• MATERIAL FOR THIS TASK
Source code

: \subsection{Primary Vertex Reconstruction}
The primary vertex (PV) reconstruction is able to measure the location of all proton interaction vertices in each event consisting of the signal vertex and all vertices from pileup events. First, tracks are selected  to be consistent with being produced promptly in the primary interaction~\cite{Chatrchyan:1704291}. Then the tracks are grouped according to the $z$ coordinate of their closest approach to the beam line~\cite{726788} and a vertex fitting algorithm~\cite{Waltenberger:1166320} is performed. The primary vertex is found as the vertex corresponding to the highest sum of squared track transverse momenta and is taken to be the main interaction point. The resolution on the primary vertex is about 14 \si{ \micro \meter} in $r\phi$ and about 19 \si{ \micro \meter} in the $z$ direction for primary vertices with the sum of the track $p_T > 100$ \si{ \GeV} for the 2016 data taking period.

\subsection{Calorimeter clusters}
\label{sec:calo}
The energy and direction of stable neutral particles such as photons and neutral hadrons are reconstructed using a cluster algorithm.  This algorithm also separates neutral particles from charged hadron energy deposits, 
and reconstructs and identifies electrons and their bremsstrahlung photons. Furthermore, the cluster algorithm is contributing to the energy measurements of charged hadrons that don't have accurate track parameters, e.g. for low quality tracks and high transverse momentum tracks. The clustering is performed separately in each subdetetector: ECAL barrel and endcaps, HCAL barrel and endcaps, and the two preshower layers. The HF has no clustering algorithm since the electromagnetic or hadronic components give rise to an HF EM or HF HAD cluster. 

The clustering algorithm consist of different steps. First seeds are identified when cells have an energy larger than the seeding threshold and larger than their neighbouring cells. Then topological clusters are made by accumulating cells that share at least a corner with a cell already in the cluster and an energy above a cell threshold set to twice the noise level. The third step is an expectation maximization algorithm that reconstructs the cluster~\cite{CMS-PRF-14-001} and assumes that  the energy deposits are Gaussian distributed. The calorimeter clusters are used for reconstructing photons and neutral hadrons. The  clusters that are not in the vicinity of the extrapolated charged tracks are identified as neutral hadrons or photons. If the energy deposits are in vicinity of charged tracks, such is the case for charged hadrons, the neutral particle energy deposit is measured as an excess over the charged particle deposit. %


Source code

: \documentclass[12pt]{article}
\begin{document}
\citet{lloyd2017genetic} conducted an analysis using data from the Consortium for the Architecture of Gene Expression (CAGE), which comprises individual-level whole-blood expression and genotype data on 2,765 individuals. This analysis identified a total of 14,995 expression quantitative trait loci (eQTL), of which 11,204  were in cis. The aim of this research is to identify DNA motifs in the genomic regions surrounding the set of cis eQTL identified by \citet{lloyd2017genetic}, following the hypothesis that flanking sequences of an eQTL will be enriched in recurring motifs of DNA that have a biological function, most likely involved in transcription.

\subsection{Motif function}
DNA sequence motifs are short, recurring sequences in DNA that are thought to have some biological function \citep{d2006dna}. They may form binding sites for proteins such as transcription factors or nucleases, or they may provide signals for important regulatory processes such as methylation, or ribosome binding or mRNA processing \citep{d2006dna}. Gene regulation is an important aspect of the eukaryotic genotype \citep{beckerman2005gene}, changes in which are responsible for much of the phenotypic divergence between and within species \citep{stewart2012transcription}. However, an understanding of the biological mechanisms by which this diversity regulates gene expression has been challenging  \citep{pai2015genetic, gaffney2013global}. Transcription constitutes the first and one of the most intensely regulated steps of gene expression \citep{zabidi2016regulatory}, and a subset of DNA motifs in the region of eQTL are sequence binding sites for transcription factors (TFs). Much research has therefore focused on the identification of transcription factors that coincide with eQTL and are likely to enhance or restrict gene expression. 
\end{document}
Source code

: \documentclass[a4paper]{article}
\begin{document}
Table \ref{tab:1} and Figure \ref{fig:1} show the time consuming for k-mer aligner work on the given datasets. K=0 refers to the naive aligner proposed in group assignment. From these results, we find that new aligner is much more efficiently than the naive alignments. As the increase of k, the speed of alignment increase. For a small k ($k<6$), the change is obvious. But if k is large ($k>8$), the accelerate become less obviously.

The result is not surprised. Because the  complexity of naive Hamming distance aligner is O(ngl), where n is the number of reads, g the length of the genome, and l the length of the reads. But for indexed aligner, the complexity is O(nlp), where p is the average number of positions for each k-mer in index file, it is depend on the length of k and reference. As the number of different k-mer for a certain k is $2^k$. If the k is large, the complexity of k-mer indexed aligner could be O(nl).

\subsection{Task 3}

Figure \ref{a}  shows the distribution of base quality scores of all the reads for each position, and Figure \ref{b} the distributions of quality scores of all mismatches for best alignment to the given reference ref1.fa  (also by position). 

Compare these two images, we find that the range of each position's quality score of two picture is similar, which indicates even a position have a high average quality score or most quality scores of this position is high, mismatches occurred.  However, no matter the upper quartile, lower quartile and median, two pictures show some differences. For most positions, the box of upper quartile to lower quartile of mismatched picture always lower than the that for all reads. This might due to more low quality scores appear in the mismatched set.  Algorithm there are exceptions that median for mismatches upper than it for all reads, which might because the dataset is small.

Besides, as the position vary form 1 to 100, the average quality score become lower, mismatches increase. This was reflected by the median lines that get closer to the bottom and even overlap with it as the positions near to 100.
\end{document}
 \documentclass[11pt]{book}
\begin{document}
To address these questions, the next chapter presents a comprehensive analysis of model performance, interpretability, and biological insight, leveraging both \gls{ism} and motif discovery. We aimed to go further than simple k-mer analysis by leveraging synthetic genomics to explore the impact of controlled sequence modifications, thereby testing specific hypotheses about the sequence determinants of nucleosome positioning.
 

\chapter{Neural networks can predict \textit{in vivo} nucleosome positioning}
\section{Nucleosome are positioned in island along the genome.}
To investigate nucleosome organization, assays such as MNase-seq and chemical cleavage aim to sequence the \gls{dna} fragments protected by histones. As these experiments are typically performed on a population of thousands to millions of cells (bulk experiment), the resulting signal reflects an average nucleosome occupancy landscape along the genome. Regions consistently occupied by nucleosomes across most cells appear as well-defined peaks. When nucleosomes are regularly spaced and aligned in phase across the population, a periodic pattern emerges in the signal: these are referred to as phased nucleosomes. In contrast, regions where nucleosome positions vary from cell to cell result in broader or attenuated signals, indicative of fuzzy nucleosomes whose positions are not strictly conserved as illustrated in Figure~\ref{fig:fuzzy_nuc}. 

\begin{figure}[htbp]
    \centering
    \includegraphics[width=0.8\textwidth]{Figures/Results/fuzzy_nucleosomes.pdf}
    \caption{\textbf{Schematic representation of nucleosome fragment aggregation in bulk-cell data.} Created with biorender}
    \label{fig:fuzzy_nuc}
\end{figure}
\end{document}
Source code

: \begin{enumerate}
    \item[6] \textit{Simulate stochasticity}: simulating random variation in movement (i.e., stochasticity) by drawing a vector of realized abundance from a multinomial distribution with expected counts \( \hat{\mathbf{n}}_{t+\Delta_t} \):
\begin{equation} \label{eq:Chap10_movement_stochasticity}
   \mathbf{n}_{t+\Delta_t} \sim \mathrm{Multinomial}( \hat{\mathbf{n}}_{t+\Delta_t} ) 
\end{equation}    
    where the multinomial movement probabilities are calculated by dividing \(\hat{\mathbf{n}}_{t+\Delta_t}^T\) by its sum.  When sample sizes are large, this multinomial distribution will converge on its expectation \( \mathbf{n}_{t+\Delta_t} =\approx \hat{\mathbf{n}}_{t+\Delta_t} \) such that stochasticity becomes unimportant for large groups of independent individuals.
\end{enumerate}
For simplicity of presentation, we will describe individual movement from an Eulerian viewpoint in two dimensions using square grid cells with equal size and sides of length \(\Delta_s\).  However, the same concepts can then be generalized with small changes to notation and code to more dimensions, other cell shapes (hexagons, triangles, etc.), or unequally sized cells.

• WHAT TO DO
Every line of the records above where the string "textit" is found should be copied.

• RESPONSE
\chapter{Neural networks can predict \textit{in vivo} nucleosome positioning}
    \item[6] \textit{Simulate stochasticity}: simulating random variation in movement (i.e., stochasticity) by drawing a vector of realized abundance from a multinomial distribution with expected counts \( \hat{\mathbf{n}}_{t+\Delta_t} \):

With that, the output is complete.